La imposición del consenso

VIÑETAS LATINOAMERICANAS

Rafael Rojas *Esta columna expresa el punto de vista de su autor, no necesariamente de La Razón. Foto: larazondemexico

En estos días, la situación cubana resume todas las aristas de un largo e irreductible conflicto. Un colectivo de jóvenes activistas, llamado Archipiélago, convocó a una manifestación pacífica para protestar contra los arrestos masivos que siguieron a las protestas del 11 de julio. Con un lenguaje cuidadoso y persuasivo, los miembros del colectivo solicitaron permiso a las autoridades para marchar en diversas ciudades de la isla.

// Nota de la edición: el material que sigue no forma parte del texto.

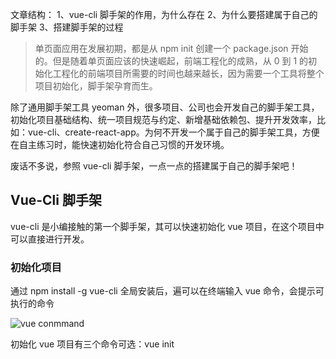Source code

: 文章结构：
1、vue-cli 脚手架的作用，为什么存在
2、为什么要搭建属于自己的脚手架
3、搭建脚手架的过程


> 单页面应用在发展初期，都是从 npm init 创建一个 package.json 开始的。但是随着单页面应该的快速崛起，前端工程化的成熟，从 0 到 1 的初始化工程化的前端项目所需要的时间也越来越长，因为需要一个工具将整个项目初始化，脚手架孕育而生。

除了通用脚手架工具 yeoman 外，很多项目、公司也会开发自己的脚手架工具，初始化项目基础结构、统一项目规范与约定、新增基础依赖包、提升开发效率，比如：vue-cli、create-react-app。为何不开发一个属于自己的脚手架工具，方便在自主练习时，能快速初始化符合自己习惯的开发环境。

废话不多说，参照 vue-cli 脚手架，一点一点的搭建属于自己的脚手架吧！

## Vue-Cli 脚手架

vue-cli 是小编接触的第一个脚手架，其可以快速初始化 vue 项目，在这个项目中可以直接进行开发。

### 初始化项目

通过 npm install -g vue-cli 全局安装后，遍可以在终端输入 vue 命令，会提示可执行的命令

![vue conmmand]()

初始化 vue 项目有三个命令可选：vue init <template> <app-name> 、 vue create <app-name>、vue ui

1) vue create <app-name>

是 Vue-cli3.x 的初始化方法，初始化的模板目前是固定的，通过命令行选择交互进行自由配置，创建出来的是 vue-cli3 的项目。

2) vue init <template> <app-name>

是 vue-cli2.x 的初始化方式，通过 vue init <template> <app-name> 配置了两个参数：初始化项目的模板名、初始化项目的名字。vue 官方推荐的标准项目模板是 webpack。当然也可以使用 GitHub 上的一些模板来初始化项目。 



### vue-cli 为做了哪些事情

1) 完整的项目整体架构，包括文件结构、目录。
2）基于 webpack 的打包模板。
3） ES6/7/8 转ES5
4) 路由的懒加载
5) 代码的热更新
6) 预编译语言转 css
7) 每次构建的代码清楚之前的代码
8) 区分开发环境打包和生产环境打包
9) 资源的预加载，使用jpg | png | font 等资源文件
10) 定义环境变量
11) .vue 文件转 js 文件

试想一下，如果在不使用 vue-cli 的情况下，初始化一个包含 webpack 打包模板、热重载、eslint 校验的 vue 项目需要多久，所以 vue-cli 可以节省很多的开发时间。当然，同样可以 clone 已经创建好的项目结构，来达到初始化的目的。

其实说白了，脚手架就是一个工具，本质也是从远程下载一个模板来初始化新项目。



## 搭建 xl-rookie-cli

搭建属于自己的 Vue 脚手架，方便在自主练习时，能快速初始化符合自己习惯的 Vue 开发环境。

### 1) 使用 npm init 创建 package.json

在本地的某个路径下创建一个文件夹，在文件夹中使用 npm init 创建 package.json。package.json 设置中有几个关键的字段对创建脚手架很重要。

#### 【重要】bin 字段

它是一个命令名和本地文件名的映射，用来指定各个内部命令对应的可执行文件的位置。通过 npm install ** 安装时，若是全局安装，那可执行文件会被链接到 prefix/bin 中，若是本地安装，会被链接到当前项目 ./node_modules/.bin 中。比如：vue-cli 源码中

vue-cli

```
"bin": {
    "vue": "bin/vue.js"
},
```

npm install vue -g 全局安装完以后，在终端输入 vue 命令则会出现 vue 相关的命令介绍，其实输入 vue 命令后，执行的便是 "bin/vue.js" 文件中的内容。根据上面的思路，设置 xl-rookie-cli 中的 bin 字段

xl-rookie-cli 

```
"bin": {
    "rookie-cli": "./dist/bin/index.js"
},
```

#### 【重要】name、private、files、version、

这三个字段对开发 xl-rookie-cli 内容没有关系，却是将当前脚手架发布为 NPM 依赖包的关键，也是完成 xl-rookie-cli 的最后一步。

1) files 字段

当你发布时，具体哪些文件会发布上去。

```
"files": [
    "dist",
    "README.md",
    "package.json",
    "template.json"
],
```

2) private 字段

private 字段对于发布 npm 包很重要。该属性主要是防止你手残执行了npm publish，发布了你不想发布的包，或者发布到不想发布的 npm 私服中。npm init 初始化时，默认是 false，一定要记得修改。

```
"private": true
```

3) version 字段

version 很好理解，版本号。对于业务项目来说，没有强要求。对于 npm 包开发来说，name 和 version 共同决定了唯一一份代码。在执行 npm publish 时，当前的 version 一定是最新的，不能是已经发布的版本，否则会发布失败。

4) name 字段

package 名。对于业务项目来说意义不大，但是对于 npm 包开发来说，很重要，决定了 package 包的名称，也就是对外发布的名称，即 npm install <name> 时的名字。这里要着重说一下，npm publish 之前最好先去 npm 官网上找一下有没有同名的包。最好的测试方式就是，在命令行里面输入 npm install <你要取的名字>，如果报错，那么很好，npm 上没有跟你同名的包，你可以放心大胆地把包发布出去。如果成功下载下来了。。。那么很不幸，只能改名字了...

#### 【关键】main 字段

main 代表的则是入口文件，main 属性主要使用在引用或者开发某个依赖包的时候需要此属性的支持，不然工程中无法用import导入依赖包；
不使用main属性的话我们可能需要这样写引用：require("some-module/dist/app.js")

xl-rookie-cli 包发布之后主要是通过命令名和本地文件名之间的映射来完成，说白了就是 bin 字段控制，main 字段在 xl-rookie-cli 包中是不是可以不设置。


### 2) 编辑 bin 执行文件







## 结束语
在我的认知中，前端脚手架一个高大尚的词汇，这些都是大佬们玩的东西，只能是望而却步。但其实不然，并不是因为困难使我们不敢尝试，而是因为不敢尝试所以才显得困难。



搭建方式：

commander：https://github.com/tj/commander.js/blob/HEAD/Readme_zh-CN.md

用来编写指令和处理命令行的。 vue init 搭建 vue 环境

inquirer

强大的交互式命令行工具。

ora

好看的加载，下载的时候会有个转圈圈的效果

download-git-repo

下载远程模板，支持 GitHub/GitLab Bitbucket 等


目录搭建

使用 npm init 创建 package.json

package.json 中的字段介绍

bin：用来指定各个内部命令对应的可执行文件的位置。

当全局安装 npm install ** -g 一个npm包的时候，npm包就会执行内部package.json中的bin。比如：安装完 npm install vue-cli -g 后，在项目中可以通过 vue-cli dev 来启动项目

问题：为什么通过 bin 指定的内部命令可以在项目内使用？？？

在 bin 执行文件中：#!/usr/bin/env node  的作用是让使用 node 进行脚本的解释程序

npm link 命令，可以实现将 文件 映射到全局

process.argv.slice(2) 就是node的语法

在脚手架内部添加：自动化构建和动态模板

自定义搭建的脚手架需要完成：
1、创建项目模板，生成项目基本文件，组织文件结构
2、安装项目所需要的依赖

搭建自定义脚手架的步骤：
1、把脚本映射为命令。在终端输入 vue 有对应的命令显示。使用 commander 
2、下载模板



npm 包发布

1、打开npm官网
2、注册npm账号
3、检索所否有重复的包名
4、将package.json中的name改为发布到npm上的包名
5、执行 npm login
6、登录成功后，在项目下执行 npm publish 发布包


react,vue 脚手架都是用的 lerna 分包，vue-cli源码中用到的依赖包

参考文件：https://segmentfault.com/a/1190000020019921

vue.js 是 vue-cli 的入口文件：

chalk：相等于console的时候加上颜色  
semver:规范版本号  
didyoumean:有点儿类似于纠正输出错误，用户输出错误命令，联想给出正确提示  
slash：用于转换 windows 反斜杠路径转换为正斜杠路径，即 \ 转换为 /  
minimist：解析命令行参数  process.argv  
commander:命令行库  
download-git-repo：直接 git clone 下载代码


执行命令行 vue create <project-name> -options  ,实际执行的是 vue-cli 中的 create.js

create.js 用到的依赖包

inquirer:重要，命令行交互


const loadRemotePreset = require('./util/loadRemotePreset') 这行代码用于加载远程资源

generator.js (主要文件是在这里创建出来的)
await this.resolveFiles() //这里是获取模板文件
await writeFileTree(this.context, this.files, initialFiles) // 真正的写文件file write

vue-cli-service 脚手架创建的vue工程模板文件的存储位置：

vue-cli/packages/@vue/cli-service/generator/template/src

El permiso fue denegado con el argumento de que los fines de la manifestación eran ilícitos por aspirar a un cambio del sistema. La demanda de cambio de régimen no apareció de manera explícita en la convocatoria a la marcha ni en la solicitud de autorización. Sin embargo, las autoridades locales la dieron por hecha a partir de los apoyos que los manifestantes suscitaron en amplios sectores de la oposición y el exilio cubanos.

Desde hace seis décadas, el contexto cubano está marcado por el diferendo entre la isla y Estados Unidos y por la existencia de una emigración y un espectro variado de organizaciones y líderes opositores sin garantías mínimas para adversar al gobierno. Aunque las libertades de expresión, asociación y manifestación están formalmente garantizadas en la Constitución, no existen en Cuba, único país del hemisferio regido por un régimen monopartidista y de elección indirecta del jefe de Estado, leyes reglamentarias que tracen con claridad los alcances y límites de los derechos civiles y políticos.

Cualquier acción del Estado, la sociedad civil o la precaria oposición, en Cuba, está marcada por ese contexto. Es inevitable que cada acción genere respaldos o repudios de los adversarios o aliados del gobierno cubano, dentro y fuera de la isla. Durante muchos años, Cuba estuvo en el centro de la Guerra Fría, por ser un miembro del bloque soviético en el Caribe y un referente de las izquierdas globales. Es absurdo aspirar, entonces, a que lo que sucede en la isla carezca de resonancia global o a que el rol de los actores involucrados no provoque posicionamientos a favor o en contra.

En ausencia de leyes reglamentarias, que hagan transparentes los márgenes de la libertad de asociación y expresión, la forma represiva en que el Estado cubano reacciona ante cualquier muestra de disenso pone en cuestión el propio orden constitucional. La asunción oficial de toda muestra de desacuerdo como un gesto de hostilidad contra el Estado y sus leyes contribuye a generar un clima permanente de intolerancia y polarización, siempre enrarecido por los intereses en pugna.

Dado que el gobierno trata como enemigo a quien lo desafía públicamente, la represión se naturaliza a niveles poco frecuentes en América Latina y el Caribe. Lo vimos una vez más con los actos de repudio, los arrestos domiciliarios y la descalificación mediática oficial. A la neutralización de la acción opositora se suma un discurso de negación del disenso que recae en las malas prácticas del socialismo real.